Prozhektery: Administrative Entrepreneurs and Education in Russia from Peter I to Putin
UW Ingraham Hall 1155 Observatory Drive, Madison, Wisconsin
When: Thursday, April 21, 4:00 PM
Where: 206 Ingraham Hall
Sponsors: CREECA, the Department of History
About the Lecture: It is traditionally believed that throughout history it was “the state” that stood behind all and any educational innovation in Russia, indeed, it was the state that drove it. This was, allegedly, especially the case under Peter I. Whereas in Western Europe “educational theories and schools of all sorts were usually the results of individual experimentation in pedagogical techniques,” in Russia “it was the emperor, and the emperor alone, who initiated serious educational activities” (Black, Citizens for the Fatherland). My forthcoming monograph questions this assumption by exploring the role of administrative entrepreneurs, or “projectors,” in building new organizational forms in Russian schooling under Peter I and his immediate successors. The new forms of schooling were neither the fruit of forceful efforts by the omnipresent reforming monarch himself, nor they were somehow automatically brought into existence by the needs of modernization and the pressures of war and technological change. Instead, the introduction of new institutions and organizational forms was driven by the efforts of individuals and groups to implement their personal initiatives: projects driven by career, material, or ideational considerations, or, usually, by a mixture of these. It is the competition between such projectors and their agendas that defined the institutional landscape of education in the early modern era. This argument, arguably, applies to other periods as well. Rather than assuming that it was the abstract “state” that drove modernization of education in the Imperial, Soviet, and post-Soviet periods, it we should look at the ways in which enterprising individuals and groups using the “state” as a platform for implementing their own projects.
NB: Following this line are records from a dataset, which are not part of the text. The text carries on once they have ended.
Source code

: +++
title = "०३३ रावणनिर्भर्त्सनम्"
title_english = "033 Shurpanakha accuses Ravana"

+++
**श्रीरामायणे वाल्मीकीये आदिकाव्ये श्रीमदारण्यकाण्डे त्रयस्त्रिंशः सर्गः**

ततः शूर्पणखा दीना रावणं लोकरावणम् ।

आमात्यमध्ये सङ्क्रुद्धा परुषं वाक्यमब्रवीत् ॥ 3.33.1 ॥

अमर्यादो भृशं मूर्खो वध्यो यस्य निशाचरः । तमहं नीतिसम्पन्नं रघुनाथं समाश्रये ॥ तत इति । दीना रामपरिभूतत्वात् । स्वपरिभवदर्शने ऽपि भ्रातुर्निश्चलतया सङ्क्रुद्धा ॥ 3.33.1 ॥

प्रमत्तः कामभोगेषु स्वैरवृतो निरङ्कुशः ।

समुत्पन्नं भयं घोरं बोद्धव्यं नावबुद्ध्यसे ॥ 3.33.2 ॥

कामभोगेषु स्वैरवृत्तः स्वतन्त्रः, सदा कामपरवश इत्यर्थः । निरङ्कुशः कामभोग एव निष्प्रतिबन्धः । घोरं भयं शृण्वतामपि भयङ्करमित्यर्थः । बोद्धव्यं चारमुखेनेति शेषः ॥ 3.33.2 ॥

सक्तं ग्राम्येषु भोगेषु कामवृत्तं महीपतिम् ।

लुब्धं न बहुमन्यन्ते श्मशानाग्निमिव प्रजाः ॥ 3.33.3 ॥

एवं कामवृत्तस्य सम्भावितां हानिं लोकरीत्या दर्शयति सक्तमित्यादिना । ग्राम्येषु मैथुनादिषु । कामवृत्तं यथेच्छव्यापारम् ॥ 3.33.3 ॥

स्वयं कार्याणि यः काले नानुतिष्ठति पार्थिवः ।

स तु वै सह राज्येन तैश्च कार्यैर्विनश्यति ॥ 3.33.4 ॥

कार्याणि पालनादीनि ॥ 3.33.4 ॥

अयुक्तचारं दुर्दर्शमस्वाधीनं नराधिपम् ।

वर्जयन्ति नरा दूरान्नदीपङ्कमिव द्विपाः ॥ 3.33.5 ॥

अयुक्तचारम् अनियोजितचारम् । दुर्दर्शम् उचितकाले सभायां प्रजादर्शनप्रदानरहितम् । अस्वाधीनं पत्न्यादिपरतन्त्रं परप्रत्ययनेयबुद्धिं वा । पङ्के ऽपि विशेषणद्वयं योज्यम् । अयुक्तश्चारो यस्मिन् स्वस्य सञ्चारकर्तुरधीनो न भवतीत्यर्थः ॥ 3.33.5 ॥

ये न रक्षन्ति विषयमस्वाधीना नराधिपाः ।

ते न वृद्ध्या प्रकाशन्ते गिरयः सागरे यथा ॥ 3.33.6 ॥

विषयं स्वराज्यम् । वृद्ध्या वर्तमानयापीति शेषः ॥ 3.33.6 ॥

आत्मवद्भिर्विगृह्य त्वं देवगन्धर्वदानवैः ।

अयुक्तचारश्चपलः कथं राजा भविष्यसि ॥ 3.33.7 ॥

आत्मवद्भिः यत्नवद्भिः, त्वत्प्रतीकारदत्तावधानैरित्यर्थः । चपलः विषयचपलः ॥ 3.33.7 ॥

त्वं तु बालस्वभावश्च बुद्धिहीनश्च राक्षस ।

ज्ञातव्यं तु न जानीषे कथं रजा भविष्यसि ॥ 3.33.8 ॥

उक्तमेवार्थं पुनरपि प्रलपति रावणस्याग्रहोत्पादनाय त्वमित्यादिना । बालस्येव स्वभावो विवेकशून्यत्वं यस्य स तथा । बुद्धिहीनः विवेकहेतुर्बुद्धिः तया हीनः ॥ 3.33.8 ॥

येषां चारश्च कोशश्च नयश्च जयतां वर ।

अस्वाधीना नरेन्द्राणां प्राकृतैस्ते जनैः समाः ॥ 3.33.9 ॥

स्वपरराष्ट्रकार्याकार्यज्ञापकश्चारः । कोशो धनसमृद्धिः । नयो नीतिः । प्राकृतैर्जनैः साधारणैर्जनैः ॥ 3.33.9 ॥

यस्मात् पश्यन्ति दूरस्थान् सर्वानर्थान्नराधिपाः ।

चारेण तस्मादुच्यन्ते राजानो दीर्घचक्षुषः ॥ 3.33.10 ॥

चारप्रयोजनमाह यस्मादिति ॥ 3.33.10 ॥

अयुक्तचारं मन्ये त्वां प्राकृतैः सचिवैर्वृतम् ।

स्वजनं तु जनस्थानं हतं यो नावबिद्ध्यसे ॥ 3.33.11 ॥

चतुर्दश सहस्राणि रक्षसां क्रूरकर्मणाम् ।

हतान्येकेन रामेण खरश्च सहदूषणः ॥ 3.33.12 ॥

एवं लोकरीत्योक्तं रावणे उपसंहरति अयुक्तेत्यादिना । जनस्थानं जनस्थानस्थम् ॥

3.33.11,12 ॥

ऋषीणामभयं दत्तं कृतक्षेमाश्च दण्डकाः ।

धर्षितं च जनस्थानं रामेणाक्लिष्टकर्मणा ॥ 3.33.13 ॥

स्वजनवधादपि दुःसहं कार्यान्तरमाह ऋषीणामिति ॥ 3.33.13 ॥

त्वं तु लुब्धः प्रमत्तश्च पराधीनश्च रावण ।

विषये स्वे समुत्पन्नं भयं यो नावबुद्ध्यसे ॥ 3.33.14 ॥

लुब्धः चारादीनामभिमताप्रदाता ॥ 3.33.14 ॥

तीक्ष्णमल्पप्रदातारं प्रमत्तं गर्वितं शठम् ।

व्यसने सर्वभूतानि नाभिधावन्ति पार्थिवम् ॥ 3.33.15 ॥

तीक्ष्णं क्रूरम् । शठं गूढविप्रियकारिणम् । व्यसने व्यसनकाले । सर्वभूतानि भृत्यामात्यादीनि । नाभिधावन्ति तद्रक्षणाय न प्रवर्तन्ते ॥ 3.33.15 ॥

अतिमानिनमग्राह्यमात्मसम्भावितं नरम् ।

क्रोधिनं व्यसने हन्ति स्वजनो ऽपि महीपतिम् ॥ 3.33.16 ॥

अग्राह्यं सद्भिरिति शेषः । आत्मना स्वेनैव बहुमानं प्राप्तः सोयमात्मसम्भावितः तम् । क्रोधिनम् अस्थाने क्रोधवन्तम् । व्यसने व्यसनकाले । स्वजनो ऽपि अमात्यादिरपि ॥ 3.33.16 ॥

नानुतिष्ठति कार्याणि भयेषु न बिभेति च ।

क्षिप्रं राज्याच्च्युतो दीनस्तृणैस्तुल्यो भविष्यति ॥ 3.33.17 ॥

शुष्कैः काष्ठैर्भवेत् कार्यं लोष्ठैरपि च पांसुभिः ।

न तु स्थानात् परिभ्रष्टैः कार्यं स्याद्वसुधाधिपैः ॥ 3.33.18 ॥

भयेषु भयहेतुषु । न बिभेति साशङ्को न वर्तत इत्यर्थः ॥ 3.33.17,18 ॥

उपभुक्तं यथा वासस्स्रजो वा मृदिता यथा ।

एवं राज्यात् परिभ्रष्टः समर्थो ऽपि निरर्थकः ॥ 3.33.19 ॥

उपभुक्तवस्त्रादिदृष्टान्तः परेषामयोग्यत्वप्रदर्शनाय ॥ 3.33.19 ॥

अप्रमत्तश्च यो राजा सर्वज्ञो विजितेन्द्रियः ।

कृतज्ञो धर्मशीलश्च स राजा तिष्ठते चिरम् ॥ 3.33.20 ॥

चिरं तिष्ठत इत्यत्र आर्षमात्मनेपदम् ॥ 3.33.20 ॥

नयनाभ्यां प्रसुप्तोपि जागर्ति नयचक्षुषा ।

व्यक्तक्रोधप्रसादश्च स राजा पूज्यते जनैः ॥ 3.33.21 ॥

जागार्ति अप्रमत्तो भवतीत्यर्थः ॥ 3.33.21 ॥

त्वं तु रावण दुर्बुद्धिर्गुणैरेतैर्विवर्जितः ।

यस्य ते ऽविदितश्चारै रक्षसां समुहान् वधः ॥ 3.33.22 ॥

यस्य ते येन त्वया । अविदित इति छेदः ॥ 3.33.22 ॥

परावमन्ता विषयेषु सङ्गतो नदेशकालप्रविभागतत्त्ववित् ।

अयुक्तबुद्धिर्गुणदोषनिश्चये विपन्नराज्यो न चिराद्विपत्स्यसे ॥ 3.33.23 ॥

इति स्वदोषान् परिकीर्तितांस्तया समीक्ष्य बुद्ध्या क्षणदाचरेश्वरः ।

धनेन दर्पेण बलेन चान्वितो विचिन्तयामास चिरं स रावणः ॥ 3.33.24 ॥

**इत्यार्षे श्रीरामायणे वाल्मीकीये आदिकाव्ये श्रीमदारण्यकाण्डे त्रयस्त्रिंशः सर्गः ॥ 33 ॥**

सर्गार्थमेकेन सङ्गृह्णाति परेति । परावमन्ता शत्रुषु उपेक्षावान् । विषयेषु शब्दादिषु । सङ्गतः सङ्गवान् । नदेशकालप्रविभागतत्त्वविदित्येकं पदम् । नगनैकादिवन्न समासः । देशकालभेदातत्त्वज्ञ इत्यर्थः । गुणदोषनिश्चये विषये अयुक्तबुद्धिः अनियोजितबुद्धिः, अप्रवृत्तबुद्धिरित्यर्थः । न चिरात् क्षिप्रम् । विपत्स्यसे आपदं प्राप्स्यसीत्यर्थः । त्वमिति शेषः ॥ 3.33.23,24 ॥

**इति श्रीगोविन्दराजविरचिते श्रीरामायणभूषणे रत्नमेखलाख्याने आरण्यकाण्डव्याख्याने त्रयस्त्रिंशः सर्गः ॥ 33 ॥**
About the Speaker: Igor Fedyukin is an Associate Professor of History at the National Research University–Higher School of Economics in Moscow and, in 2015/16, a Fellow at the Woodrow Wilson International Center for Scholars. His research focuses on history and politics of education, and his forthcoming monograph explores the role of administrative entrepreneurs, or “projectors,” in building new organizational forms in Russian schooling under Peter I and his immediate successors. Fedyukin received his Ph.D. in history from the University of North Carolina–Chapel Hill. He was a director for policy studies at the New Economic School in Moscow in 2007–2012 and a deputy minister of education and science of Russia in 2012–2013. Fedyukin has held appointments as a Diderot Fellow (2010–2012) and Directeur d’Études Associés (June–July 2015) at the Foundation Maison des Sciences de l’Homme in Paris and a visiting fellow at the Institut für die Wissenschaften vom Menschen in Vienna (May 2015).